Check each line of the records below for the word "https" and copy those where it appears.
..........
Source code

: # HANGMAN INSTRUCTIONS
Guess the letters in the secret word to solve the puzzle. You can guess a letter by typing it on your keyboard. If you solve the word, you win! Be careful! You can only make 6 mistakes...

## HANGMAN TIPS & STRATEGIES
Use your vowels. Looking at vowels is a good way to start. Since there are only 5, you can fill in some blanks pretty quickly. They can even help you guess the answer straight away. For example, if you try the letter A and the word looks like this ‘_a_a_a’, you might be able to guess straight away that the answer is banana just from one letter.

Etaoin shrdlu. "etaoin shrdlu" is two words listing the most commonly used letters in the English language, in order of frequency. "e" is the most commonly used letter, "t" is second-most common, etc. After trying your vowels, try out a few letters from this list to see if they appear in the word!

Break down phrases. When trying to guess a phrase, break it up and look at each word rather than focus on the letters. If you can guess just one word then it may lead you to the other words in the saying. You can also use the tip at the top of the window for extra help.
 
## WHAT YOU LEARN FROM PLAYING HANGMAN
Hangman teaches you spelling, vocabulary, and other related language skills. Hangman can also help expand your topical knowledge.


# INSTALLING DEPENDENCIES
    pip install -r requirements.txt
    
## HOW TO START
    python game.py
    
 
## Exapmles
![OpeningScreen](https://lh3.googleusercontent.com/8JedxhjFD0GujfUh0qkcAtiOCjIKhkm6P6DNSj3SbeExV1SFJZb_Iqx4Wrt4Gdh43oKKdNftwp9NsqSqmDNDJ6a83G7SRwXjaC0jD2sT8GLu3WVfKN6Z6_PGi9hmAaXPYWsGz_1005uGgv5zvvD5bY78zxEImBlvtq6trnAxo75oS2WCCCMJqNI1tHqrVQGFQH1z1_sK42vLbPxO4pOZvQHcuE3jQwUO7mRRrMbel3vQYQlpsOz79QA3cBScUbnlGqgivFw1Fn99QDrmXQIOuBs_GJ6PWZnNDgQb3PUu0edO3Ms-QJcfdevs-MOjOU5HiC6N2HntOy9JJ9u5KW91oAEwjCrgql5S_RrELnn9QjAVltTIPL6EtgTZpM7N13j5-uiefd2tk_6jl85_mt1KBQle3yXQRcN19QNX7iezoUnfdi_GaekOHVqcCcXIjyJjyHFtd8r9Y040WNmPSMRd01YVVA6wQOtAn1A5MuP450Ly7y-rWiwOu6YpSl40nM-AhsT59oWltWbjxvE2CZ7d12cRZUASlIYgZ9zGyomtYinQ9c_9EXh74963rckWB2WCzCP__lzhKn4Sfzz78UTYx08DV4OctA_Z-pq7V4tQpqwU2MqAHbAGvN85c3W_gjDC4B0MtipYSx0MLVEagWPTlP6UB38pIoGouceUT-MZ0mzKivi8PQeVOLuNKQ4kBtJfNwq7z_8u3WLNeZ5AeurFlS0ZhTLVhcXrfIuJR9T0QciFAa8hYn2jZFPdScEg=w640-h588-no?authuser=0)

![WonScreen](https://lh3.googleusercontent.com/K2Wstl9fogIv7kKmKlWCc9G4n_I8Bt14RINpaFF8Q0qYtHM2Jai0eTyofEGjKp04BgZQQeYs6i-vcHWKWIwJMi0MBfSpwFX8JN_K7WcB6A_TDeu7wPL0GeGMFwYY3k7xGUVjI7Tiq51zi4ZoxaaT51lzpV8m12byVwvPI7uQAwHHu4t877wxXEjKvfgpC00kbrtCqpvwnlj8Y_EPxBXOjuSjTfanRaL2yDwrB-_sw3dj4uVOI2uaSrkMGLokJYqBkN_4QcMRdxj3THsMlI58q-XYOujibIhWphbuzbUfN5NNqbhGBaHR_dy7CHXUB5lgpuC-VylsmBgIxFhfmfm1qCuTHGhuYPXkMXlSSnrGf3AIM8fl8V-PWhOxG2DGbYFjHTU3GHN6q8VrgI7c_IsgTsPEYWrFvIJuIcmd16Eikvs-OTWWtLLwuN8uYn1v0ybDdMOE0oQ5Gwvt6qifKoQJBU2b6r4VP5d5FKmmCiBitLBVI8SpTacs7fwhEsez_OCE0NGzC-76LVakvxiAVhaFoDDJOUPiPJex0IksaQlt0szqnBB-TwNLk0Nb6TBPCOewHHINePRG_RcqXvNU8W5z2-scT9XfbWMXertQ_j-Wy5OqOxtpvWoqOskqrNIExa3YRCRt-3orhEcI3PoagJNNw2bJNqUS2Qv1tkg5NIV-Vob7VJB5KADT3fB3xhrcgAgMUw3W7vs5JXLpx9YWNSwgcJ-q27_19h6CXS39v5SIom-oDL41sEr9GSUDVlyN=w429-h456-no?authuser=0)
..........
§ Solved exercise:
![OpeningScreen](https://lh3.googleusercontent.com/8JedxhjFD0GujfUh0qkcAtiOCjIKhkm6P6DNSj3SbeExV1SFJZb_Iqx4Wrt4Gdh43oKKdNftwp9NsqSqmDNDJ6a83G7SRwXjaC0jD2sT8GLu3WVfKN6Z6_PGi9hmAaXPYWsGz_1005uGgv5zvvD5bY78zxEImBlvtq6trnAxo75oS2WCCCMJqNI1tHqrVQGFQH1z1_sK42vLbPxO4pOZvQHcuE3jQwUO7mRRrMbel3vQYQlpsOz79QA3cBScUbnlGqgivFw1Fn99QDrmXQIOuBs_GJ6PWZnNDgQb3PUu0edO3Ms-QJcfdevs-MOjOU5HiC6N2HntOy9JJ9u5KW91oAEwjCrgql5S_RrELnn9QjAVltTIPL6EtgTZpM7N13j5-uiefd2tk_6jl85_mt1KBQle3yXQRcN19QNX7iezoUnfdi_GaekOHVqcCcXIjyJjyHFtd8r9Y040WNmPSMRd01YVVA6wQOtAn1A5MuP450Ly7y-rWiwOu6YpSl40nM-AhsT59oWltWbjxvE2CZ7d12cRZUASlIYgZ9zGyomtYinQ9c_9EXh74963rckWB2WCzCP__lzhKn4Sfzz78UTYx08DV4OctA_Z-pq7V4tQpqwU2MqAHbAGvN85c3W_gjDC4B0MtipYSx0MLVEagWPTlP6UB38pIoGouceUT-MZ0mzKivi8PQeVOLuNKQ4kBtJfNwq7z_8u3WLNeZ5AeurFlS0ZhTLVhcXrfIuJR9T0QciFAa8hYn2jZFPdScEg=w640-h588-no?authuser=0)
![WonScreen](https://lh3.googleusercontent.com/K2Wstl9fogIv7kKmKlWCc9G4n_I8Bt14RINpaFF8Q0qYtHM2Jai0eTyofEGjKp04BgZQQeYs6i-vcHWKWIwJMi0MBfSpwFX8JN_K7WcB6A_TDeu7wPL0GeGMFwYY3k7xGUVjI7Tiq51zi4ZoxaaT51lzpV8m12byVwvPI7uQAwHHu4t877wxXEjKvfgpC00kbrtCqpvwnlj8Y_EPxBXOjuSjTfanRaL2yDwrB-_sw3dj4uVOI2uaSrkMGLokJYqBkN_4QcMRdxj3THsMlI58q-XYOujibIhWphbuzbUfN5NNqbhGBaHR_dy7CHXUB5lgpuC-VylsmBgIxFhfmfm1qCuTHGhuYPXkMXlSSnrGf3AIM8fl8V-PWhOxG2DGbYFjHTU3GHN6q8VrgI7c_IsgTsPEYWrFvIJuIcmd16Eikvs-OTWWtLLwuN8uYn1v0ybDdMOE0oQ5Gwvt6qifKoQJBU2b6r4VP5d5FKmmCiBitLBVI8SpTacs7fwhEsez_OCE0NGzC-76LVakvxiAVhaFoDDJOUPiPJex0IksaQlt0szqnBB-TwNLk0Nb6TBPCOewHHINePRG_RcqXvNU8W5z2-scT9XfbWMXertQ_j-Wy5OqOxtpvWoqOskqrNIExa3YRCRt-3orhEcI3PoagJNNw2bJNqUS2Qv1tkg5NIV-Vob7VJB5KADT3fB3xhrcgAgMUw3W7vs5JXLpx9YWNSwgcJ-q27_19h6CXS39v5SIom-oDL41sEr9GSUDVlyN=w429-h456-no?authuser=0)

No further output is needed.